As an example, here are two values in my dictionary.
length
and start
.
length
returns as expected, an NSNumber
, 268
. However, start
also apparently an NSNumber
(which I would expect it to be though) is chucking a great long string of numbers, as though it isn't formatting properly.
E.g. start
= 1423113951
.
How can I be certain of the data type I am receiving? That it is getting parsed correctly? And how I should handle it on my end?
I know that start
is a number and it should return similarly to length
but the long number I get is almost the same every runtime, so it clearly isn't formatting properly.
I get these value by simply logging the NSDictionary
I get back from:
NSMutableDictionary *json = [NSJSONSerialization JSONObjectWithData:data options:kNilOptions error:&error];
Some extra detail, here is my request for the data:
NSURL *url = [NSURL URLWithString:[NSString stringWithFormat:@"http://secretAddress"]];
NSData *data = [NSData dataWithContentsOfURL:url];
NSError *error;
NSMutableDictionary *json = [NSJSONSerialization JSONObjectWithData:data options:kNilOptions error:&error];
NSLog(@"%@", json);
Understandably it could potentially be how the server is sending it back to me, but currently I do not know how it is being sent.

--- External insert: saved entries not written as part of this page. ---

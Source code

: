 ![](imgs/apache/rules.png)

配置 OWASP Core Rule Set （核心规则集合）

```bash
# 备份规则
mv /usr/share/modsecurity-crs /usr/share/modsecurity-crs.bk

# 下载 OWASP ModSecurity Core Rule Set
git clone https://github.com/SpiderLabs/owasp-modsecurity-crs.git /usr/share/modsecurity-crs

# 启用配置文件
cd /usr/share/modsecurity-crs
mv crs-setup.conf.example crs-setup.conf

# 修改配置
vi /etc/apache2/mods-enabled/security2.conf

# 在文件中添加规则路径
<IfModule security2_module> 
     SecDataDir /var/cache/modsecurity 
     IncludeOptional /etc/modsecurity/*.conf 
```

Whenever I've had issues parsing JSON data, the first thing I'd do is to put a breakpoint on the line of code where I'm parsing the number, and examine the contents of my NSDictionary item:
As you can see in this example, XCode has reported that the NoteID
from my JSON web service is an NSNumber
, but it's happy to let me extract its value into an int
.
So, start there: check the contents of your web service's data, and see if that points you in the right direction.